A surface with low friction is going to be best as it’s easier to get your back wheels to lose traction and whip around. As a teenager in the northern United States, the first snows of the year almost always saw my friends and me in empty parking lots; even a wet surface will make it considerably easier. The less traction, the slower you should go, If you go too fast you’ll just spin around.
On dry pavement, 30mph is probably going to be about right. As you get close to the turn let off the gas, the deceleration will transfer weight (and traction) from the back tires to the front ones.
You’re going to need to make a long and fluid turn; everyone had their systems for this. One was to hold the wheel at 1 and 7 (if you’re turning right in an American car). I found these to be overly complicated and required too much forethought, making it harder to use your intuition. Put one hand on the wheel at 12 o’clock. Don’t grip it, push your palm up against it. This will allow your hand to follow the wheel all the way around and back without having to let go, it also has the added benefit of leaving your other hand completely free to work the stick and parking brake. When you enter the corner, turn VERY hard. You want to apex halfway around.
As soon as you enter the turn (not the intersection, the turn), push the clutch in all the way and pull up on your parking brake quickly. You’re going to leave the clutch in until you’re ready to give the tires power again (when you want to pull out of the turn), but you’re only going to give the parking brake what we called “the tap”. You need to keep the button on the brake pressed so it doesn’t engage the ratcheting system. As soon as you feel a little resistance and the back wheels start slipping, that’s your cue to put the parking brake away. If you’re on dry pavement, you may need to hold it a little longer.
You’ve still got your wheels hard over and you are either pointed in the right direction for your exit or you’re about to be, it’s time to straighten them out. If you used some 7 o’clock and 1 o’clock technique, let the steering wheel go back by keeping a loose grip on it, this will straighten the tires out. Again, the palming technique shines here, if you overshot, you might need to actually turn slightly in the other direction in order to do a good 90-degree turn. If you’re palming, bring the steering wheel back to “noon”, if you’re not pointed in the right direction, just steer in the direction you want to go.
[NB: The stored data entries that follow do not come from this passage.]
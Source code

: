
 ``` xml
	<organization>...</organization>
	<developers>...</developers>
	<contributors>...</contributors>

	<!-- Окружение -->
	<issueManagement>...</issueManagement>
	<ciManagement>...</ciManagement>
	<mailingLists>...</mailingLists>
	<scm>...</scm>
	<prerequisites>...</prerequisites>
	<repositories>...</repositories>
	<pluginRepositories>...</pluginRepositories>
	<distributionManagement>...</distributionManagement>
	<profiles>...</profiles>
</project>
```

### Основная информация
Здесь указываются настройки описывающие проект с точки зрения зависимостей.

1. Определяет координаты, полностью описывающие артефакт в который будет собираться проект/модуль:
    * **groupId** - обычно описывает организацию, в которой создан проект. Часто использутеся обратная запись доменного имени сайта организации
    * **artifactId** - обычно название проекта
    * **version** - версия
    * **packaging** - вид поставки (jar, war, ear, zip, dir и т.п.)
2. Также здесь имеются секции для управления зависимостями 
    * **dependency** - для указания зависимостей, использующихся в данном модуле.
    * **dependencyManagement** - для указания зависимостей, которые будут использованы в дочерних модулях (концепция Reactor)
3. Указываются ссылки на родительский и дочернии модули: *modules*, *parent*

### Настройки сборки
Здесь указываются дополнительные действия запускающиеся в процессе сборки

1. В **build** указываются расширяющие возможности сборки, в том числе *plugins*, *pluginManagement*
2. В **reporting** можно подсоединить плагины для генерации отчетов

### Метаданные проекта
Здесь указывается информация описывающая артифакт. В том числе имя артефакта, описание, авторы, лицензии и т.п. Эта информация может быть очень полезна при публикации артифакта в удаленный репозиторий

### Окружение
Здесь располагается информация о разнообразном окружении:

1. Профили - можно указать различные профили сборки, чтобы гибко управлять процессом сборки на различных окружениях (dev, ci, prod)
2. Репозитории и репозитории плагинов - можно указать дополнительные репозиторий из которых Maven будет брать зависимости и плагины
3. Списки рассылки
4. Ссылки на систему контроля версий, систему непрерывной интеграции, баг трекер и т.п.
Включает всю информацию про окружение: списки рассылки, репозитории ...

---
As soon as your hand is back at noon (or wherever you put it to correct for overshooting) Let the clutch back out, and punch the gas. This should pull you out of it, blasting you off in a new direction, and ditching whoever’s on your tail.
To review, the order is:
1) Let off the accelerator
2) Turn hard
3) Just a split second after you turn, push the clutch in and tap the parking brake
4) Hold while you turn (this may or may not include the brake, depending on conditions)
5) Steer back out of the turn, let off the clutch and give it some gas
You did a 180: You were going too fast or you held the brake up too long. The faster you are going, the shorter the tap. Likewise, the slower, the longer the tap. You have to learn what your car needs at different speeds.
You didn’t do a full 90-degree turn: You probably need to go in faster, but try holding your tap just a second longer. A slippery surface like fresh snow will require only the shortest of taps, dry pavement will require a longer hold.
You didn’t turn at all, just screeched your tires: You pulled the parking brake too soon, make sure you start to turn before you pull it. If you have an electric parking brake that is operated by a button or little switch, sorry, those won’t work.
Your tires spun out and you couldn’t exit: Try a higher gear during your exit. Lower gears have more torque (and thus acceleration) which can cause them to spin out. A higher gear will have less torque (but also less acceleration). You want the lowest gear possible without spinning the tires. On pavement, 2nd should be good; snow will want 3rd or perhaps even 4th! You can also try giving it just a little gas to start pulling you out and then punch it.
Practice makes perfect, your car will respond differently at different speeds and under different conditions. Learn what she wants and you’ll get the knack in no time!